**Exercise inputs:**

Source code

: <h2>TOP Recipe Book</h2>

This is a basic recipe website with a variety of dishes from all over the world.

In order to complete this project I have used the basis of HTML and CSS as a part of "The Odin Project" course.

...

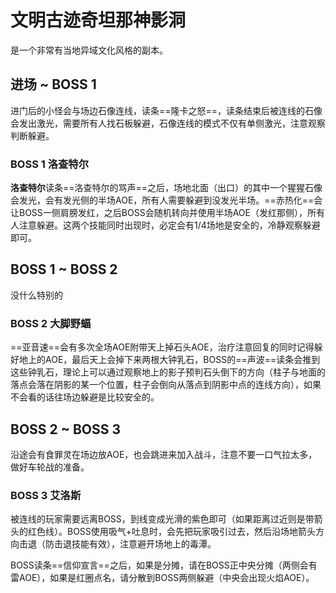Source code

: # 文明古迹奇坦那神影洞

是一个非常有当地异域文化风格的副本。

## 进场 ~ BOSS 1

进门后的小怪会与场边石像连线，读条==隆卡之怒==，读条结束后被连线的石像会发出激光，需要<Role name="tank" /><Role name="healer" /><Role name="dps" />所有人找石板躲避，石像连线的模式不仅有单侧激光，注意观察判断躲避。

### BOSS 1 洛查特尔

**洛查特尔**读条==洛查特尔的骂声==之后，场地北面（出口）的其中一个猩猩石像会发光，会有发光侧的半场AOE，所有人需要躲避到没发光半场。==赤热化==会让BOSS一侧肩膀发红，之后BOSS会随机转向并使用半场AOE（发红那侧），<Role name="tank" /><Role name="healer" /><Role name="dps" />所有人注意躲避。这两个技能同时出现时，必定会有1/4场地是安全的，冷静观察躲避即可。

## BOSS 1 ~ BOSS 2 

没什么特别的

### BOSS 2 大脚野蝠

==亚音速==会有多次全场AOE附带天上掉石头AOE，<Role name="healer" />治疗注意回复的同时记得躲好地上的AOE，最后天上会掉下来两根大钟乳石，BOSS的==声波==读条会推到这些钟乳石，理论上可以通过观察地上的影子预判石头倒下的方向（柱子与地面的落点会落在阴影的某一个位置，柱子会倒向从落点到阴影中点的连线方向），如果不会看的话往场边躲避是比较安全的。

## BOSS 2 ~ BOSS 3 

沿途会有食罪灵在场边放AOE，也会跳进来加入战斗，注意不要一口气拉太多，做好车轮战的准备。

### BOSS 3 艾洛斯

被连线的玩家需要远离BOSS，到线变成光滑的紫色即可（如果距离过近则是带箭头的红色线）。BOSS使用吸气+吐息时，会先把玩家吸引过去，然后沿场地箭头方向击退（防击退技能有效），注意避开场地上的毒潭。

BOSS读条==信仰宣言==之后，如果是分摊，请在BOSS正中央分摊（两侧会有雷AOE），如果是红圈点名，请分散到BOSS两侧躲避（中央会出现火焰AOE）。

--

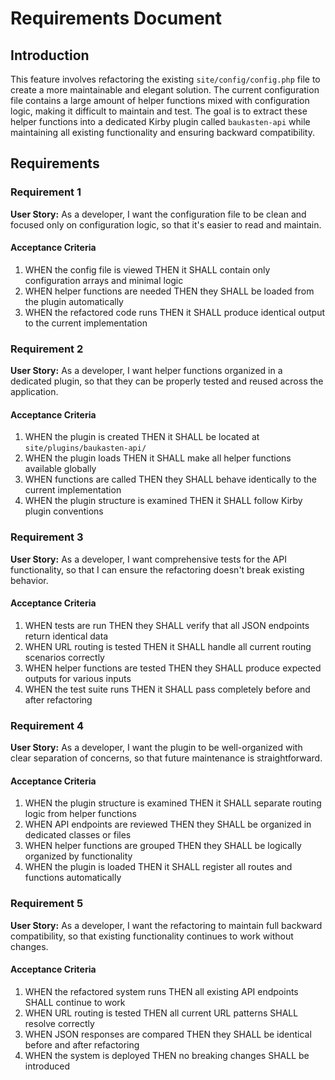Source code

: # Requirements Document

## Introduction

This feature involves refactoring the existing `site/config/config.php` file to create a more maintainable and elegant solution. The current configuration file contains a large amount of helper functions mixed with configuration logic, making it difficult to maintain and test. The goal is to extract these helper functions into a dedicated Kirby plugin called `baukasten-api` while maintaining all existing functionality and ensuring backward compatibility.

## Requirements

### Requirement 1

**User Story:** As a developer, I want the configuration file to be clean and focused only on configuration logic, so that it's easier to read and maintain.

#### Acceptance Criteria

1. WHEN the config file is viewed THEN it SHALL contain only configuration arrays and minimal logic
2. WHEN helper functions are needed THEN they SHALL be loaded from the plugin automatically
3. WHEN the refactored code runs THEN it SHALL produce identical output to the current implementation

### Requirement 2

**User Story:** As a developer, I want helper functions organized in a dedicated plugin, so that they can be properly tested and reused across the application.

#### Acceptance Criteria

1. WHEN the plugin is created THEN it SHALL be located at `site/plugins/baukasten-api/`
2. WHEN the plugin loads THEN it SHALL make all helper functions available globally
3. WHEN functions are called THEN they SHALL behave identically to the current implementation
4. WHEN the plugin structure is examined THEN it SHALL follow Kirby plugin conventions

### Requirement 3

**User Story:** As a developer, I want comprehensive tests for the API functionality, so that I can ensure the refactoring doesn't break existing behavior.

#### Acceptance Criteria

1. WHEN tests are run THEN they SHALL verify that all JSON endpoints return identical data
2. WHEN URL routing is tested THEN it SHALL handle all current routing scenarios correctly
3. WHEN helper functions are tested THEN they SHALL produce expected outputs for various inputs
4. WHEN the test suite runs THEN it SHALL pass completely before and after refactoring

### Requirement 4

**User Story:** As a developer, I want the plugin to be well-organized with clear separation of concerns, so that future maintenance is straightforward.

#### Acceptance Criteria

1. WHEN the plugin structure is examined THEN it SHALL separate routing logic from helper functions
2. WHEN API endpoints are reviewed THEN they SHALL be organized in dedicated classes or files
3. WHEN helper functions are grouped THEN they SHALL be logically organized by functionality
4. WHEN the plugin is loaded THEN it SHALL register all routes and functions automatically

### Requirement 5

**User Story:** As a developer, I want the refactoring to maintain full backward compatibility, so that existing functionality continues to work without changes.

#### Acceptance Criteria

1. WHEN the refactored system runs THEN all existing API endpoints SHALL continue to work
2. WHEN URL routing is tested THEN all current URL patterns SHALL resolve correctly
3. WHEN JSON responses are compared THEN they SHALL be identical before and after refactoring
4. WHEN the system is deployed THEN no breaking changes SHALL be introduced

**Problem description:** The range runs from the line above containing "### Requirement 4" to the line containing "2. WHEN API", inclusive. Restate those lines word for word and no others.

**Task answer:**
### Requirement 4

**User Story:** As a developer, I want the plugin to be well-organized with clear separation of concerns, so that future maintenance is straightforward.

#### Acceptance Criteria

1. WHEN the plugin structure is examined THEN it SHALL separate routing logic from helper functions
2. WHEN API endpoints are reviewed THEN they SHALL be organized in dedicated classes or files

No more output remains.